Il s’est fait tourné dans tous les sens le Syquest et jamais rien n’en est sorti, qu’il m’a dit Claude.
- Pourtant, la job elle est là!
- Oui, Denis! Je veux bien te croire, moi! Mais, “What you see is what you get” et comme je n’y vois rien, il est bien possible que je n’aie rien, prends-le pas mal, là! J’pense que ce serait mieux si tu me faisais une photocopie de ta job la prochaine fois.

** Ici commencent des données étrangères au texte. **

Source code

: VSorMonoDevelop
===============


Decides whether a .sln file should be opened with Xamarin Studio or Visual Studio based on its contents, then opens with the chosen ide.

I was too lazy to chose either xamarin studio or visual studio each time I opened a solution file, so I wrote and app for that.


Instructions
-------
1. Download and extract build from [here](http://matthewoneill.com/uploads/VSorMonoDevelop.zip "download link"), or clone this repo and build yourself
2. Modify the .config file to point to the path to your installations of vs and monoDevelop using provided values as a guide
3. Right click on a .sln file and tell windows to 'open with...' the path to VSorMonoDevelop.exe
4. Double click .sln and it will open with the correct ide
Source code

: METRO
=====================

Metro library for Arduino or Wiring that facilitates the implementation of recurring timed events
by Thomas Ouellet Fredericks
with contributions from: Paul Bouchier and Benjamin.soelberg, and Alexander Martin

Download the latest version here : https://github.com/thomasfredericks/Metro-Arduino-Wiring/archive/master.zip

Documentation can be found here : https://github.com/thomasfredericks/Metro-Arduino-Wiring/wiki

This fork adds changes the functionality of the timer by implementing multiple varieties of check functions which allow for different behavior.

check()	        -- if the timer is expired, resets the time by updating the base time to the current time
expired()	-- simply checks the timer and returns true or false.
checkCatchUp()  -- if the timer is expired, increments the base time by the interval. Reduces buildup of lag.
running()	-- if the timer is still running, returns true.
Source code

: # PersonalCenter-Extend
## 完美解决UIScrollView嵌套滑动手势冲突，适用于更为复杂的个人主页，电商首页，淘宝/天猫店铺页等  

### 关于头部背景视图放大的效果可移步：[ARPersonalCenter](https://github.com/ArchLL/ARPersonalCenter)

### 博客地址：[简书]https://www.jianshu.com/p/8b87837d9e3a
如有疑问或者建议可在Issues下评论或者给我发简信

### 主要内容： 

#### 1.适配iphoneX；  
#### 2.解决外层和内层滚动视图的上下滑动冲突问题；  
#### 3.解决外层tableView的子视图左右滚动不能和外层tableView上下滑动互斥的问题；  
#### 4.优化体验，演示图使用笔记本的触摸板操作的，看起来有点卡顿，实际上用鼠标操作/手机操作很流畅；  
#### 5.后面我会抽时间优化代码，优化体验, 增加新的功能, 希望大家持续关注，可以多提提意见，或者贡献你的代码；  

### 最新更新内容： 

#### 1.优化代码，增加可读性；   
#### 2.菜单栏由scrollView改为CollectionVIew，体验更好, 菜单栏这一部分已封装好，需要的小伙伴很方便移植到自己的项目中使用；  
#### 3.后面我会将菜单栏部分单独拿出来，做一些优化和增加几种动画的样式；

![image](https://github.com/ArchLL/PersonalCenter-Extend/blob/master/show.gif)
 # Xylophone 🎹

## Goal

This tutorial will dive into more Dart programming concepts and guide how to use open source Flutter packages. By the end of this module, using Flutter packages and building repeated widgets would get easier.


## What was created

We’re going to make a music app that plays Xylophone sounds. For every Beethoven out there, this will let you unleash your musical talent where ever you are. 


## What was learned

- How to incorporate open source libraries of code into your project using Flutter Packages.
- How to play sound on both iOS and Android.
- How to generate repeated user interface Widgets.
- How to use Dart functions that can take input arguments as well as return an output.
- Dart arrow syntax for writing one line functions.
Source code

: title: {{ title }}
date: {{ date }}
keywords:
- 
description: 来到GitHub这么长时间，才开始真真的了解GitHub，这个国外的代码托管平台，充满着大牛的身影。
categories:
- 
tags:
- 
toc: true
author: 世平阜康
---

- Non, mais fais-moi pas chier! Çà va me prendre une éternité à copier, la job sur papier!
- Une éternité pour toi, c’est combien de temps au juste?
- Ben! 20 minutes!
- Moi, je viens de perdre une journée. Alors, fais-moi pas chier avec ton 20 minutes! À partir de maintenant, je veux la voir la job qu’il y a dans cette petite boîte à surprise… avant de la remettre au pelliculeur. O.K.?
- Grrrrrrrrrrrrrr!
Ainsi je demandai, ainsi l’on fit.
- Y’a rien sur le Syquest.
- Comment çà, Claude? C’est quoi le problème, encore?

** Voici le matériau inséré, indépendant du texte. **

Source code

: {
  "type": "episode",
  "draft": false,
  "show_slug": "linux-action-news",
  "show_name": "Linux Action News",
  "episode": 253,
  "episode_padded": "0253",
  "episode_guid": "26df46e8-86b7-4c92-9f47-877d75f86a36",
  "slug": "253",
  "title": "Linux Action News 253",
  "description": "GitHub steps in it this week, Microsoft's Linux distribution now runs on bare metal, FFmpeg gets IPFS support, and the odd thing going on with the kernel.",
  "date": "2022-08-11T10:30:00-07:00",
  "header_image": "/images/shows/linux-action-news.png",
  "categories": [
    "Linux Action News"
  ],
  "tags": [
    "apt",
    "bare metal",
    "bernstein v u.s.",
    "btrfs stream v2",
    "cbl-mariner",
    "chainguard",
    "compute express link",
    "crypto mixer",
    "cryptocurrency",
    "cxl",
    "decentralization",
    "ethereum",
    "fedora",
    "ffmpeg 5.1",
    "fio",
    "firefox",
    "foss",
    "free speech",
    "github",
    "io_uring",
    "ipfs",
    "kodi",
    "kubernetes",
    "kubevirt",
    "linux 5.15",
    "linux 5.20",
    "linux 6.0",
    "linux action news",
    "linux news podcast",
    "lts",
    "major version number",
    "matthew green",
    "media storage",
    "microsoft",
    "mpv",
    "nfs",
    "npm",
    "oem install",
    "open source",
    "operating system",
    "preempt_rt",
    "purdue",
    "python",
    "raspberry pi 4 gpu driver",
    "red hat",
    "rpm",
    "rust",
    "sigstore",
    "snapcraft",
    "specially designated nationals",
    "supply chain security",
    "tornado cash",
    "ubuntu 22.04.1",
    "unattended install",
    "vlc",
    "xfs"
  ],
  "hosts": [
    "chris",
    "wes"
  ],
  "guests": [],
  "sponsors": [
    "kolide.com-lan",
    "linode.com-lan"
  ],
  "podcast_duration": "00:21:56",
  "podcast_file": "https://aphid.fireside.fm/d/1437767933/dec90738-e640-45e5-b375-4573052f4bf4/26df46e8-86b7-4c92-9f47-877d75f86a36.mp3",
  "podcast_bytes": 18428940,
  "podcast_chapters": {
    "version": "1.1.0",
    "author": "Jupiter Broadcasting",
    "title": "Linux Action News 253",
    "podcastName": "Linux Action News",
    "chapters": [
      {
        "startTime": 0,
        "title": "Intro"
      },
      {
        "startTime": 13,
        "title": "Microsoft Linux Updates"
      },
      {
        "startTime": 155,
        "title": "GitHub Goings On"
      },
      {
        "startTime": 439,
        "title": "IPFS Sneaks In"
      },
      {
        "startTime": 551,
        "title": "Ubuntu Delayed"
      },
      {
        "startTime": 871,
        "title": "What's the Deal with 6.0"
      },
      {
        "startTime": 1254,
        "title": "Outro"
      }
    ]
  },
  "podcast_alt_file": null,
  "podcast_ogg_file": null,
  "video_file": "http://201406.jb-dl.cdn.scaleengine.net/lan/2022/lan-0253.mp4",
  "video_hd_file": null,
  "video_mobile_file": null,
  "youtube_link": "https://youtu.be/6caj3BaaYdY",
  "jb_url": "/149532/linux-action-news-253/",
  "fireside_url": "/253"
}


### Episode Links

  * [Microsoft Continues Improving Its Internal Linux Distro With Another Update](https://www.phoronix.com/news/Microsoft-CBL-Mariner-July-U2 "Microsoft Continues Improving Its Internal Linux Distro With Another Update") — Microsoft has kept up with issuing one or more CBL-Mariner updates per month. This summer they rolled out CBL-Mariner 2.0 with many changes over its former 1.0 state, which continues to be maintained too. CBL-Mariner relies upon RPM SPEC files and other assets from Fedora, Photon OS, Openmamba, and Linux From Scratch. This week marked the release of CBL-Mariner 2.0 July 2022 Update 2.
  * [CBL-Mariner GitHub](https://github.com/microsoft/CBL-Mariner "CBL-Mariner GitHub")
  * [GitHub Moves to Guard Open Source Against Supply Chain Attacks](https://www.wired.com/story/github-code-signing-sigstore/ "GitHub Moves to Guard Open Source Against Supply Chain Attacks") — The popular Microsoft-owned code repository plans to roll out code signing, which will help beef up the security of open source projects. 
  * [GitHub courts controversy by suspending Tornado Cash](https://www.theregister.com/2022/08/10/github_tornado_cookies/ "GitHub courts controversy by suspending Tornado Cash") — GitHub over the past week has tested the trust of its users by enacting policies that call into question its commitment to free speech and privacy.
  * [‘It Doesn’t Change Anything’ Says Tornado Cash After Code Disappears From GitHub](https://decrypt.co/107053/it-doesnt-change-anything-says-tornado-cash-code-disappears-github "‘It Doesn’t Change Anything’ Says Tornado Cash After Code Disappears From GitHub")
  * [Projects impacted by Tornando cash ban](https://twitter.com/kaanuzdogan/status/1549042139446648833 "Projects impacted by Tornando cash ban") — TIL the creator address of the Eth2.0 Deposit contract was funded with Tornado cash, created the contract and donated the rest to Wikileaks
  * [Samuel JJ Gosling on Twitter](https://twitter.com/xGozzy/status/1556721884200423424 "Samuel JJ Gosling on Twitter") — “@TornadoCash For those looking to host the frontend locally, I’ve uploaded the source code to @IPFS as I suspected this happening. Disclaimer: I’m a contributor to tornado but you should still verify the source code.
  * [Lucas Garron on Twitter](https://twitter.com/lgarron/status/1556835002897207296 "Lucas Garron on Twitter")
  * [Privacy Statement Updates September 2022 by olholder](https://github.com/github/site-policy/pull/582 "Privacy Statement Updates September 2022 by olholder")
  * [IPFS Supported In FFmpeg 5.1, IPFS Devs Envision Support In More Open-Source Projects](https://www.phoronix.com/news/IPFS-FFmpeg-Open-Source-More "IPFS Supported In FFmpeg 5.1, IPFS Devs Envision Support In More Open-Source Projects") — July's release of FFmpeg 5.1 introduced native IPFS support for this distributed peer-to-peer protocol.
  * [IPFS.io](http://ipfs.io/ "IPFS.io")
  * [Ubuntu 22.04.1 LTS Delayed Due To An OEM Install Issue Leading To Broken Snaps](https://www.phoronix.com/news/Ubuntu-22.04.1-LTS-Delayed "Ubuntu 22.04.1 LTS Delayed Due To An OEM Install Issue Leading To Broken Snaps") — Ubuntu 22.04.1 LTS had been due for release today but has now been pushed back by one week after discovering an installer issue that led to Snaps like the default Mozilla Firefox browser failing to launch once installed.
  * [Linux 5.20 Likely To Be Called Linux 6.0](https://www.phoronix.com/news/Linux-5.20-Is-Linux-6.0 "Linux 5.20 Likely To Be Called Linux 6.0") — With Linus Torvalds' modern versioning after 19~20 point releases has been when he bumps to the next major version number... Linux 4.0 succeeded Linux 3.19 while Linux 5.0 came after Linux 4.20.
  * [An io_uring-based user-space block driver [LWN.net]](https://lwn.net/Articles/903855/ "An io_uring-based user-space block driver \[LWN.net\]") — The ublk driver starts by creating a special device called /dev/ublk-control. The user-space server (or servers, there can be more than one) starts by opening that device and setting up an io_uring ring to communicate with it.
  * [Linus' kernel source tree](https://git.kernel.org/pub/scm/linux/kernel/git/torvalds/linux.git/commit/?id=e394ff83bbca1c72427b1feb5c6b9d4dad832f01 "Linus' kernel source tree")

- Ben, tu sais, c’est fragile un boîtier. On le brasse un peu. On l’échappe par terre et l’information disparaît.
- Comme çà? Tu me niaises, ou quoi! Mais c’est donc compliqué! Maudits ordinateurs! On était-tu ben avec nos règles parallèles et nos mécaniques collés à la cire. Bon! Faut faire avec on dirait. O.K! Laisse-moi réfléchir un peu et j’te reviens.
J’ai tourné sur un 10 cents, comme on apprends à le faire en pub - tu spines vite ou tu crèves -, et j’ai commandé une caisse d’enveloppes à bulles pour amortir tous les chocs prévus, imprévus et imprévisibles. Oh! génie quand tu nous tiens! Elle a fonctionné à plates coutures, ma tactique! Tout Syquest dinosaurus qui transitai en mes mains à compter de ce jour fut de tous ses pixels sauvegardés. À m’en péter les bretelles!
Je venais de conclure mon premier pacte avec la nouvelle technologie.